What’s Cooking: Put it all on the grill

06/04/2014 12:00 AM

05/30/2014 3:50 PM

If you can’t imagine why I would be so excited to finally have space for a grill again, you haven’t (yet) learned the pleasures of grilled cabbage, asparagus, mushrooms, chili peppers and more.

I grill for the same reasons meat eaters do: I love the flavors that result, and I love cooking outside, especially when the weather’s too hot to turn on the oven inside. Of course, it’s also relatively easy – although vegetables usually need as much prep as meats do, if not a little more.

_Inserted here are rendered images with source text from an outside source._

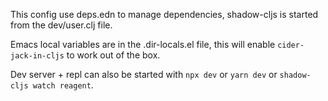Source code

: This config use deps.edn to manage dependencies, shadow-cljs is started from the dev/user.clj file.

Emacs local variables are in the .dir-locals.el file, this will enable `cider-jack-in-cljs` to work out of the box.

Dev server + repl can also be started with `npx dev` or `yarn dev` or `shadow-cljs watch reagent`.
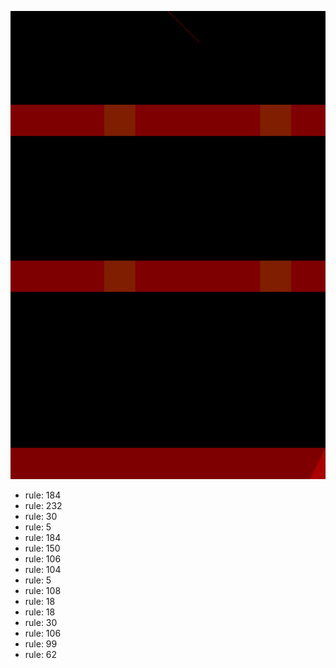 ![photo](./output.png) 
 * rule: 184
* rule: 232
* rule: 30
* rule: 5
* rule: 184
* rule: 150
* rule: 106
* rule: 104
* rule: 5
* rule: 108
* rule: 18
* rule: 18
* rule: 30
* rule: 106
* rule: 99
* rule: 62
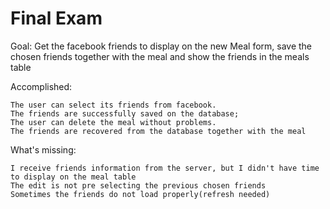 Final Exam
===========

Goal:
	Get the facebook friends to display on the new Meal form, save the chosen friends together with the meal and show the friends in the meals table
	
Accomplished:

	The user can select its friends from facebook.
	The friends are successfully saved on the database;
	The user can delete the meal without problems.
	The friends are recovered from the database together with the meal
	
What's missing:
	
	I receive friends information from the server, but I didn't have time to display on the meal table
	The edit is not pre selecting the previous chosen friends
	Sometimes the friends do not load properly(refresh needed)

Take bok choy. Like its cousins cabbage and cauliflower, it tastes best when it loses extra water and caramelizes. But it’s really two vegetables in one, and to make it shine on the grill, you need to separate the crisp stalks from the tender leaves. I learned that from Laura B. Russell’s excellent new book “Brassicas: Cooking the World’s Healthiest Vegetables” (Ten Speed Press, 2014). She cuts the leaves away from the stalks of baby bok choy, halves the stalks lengthwise, rubs them with a miso butter and grills them until browned. While still warm, they reunite with the shredded leaves on a serving plate, helping – along with lemon juice and oil – to barely wilt the leaves.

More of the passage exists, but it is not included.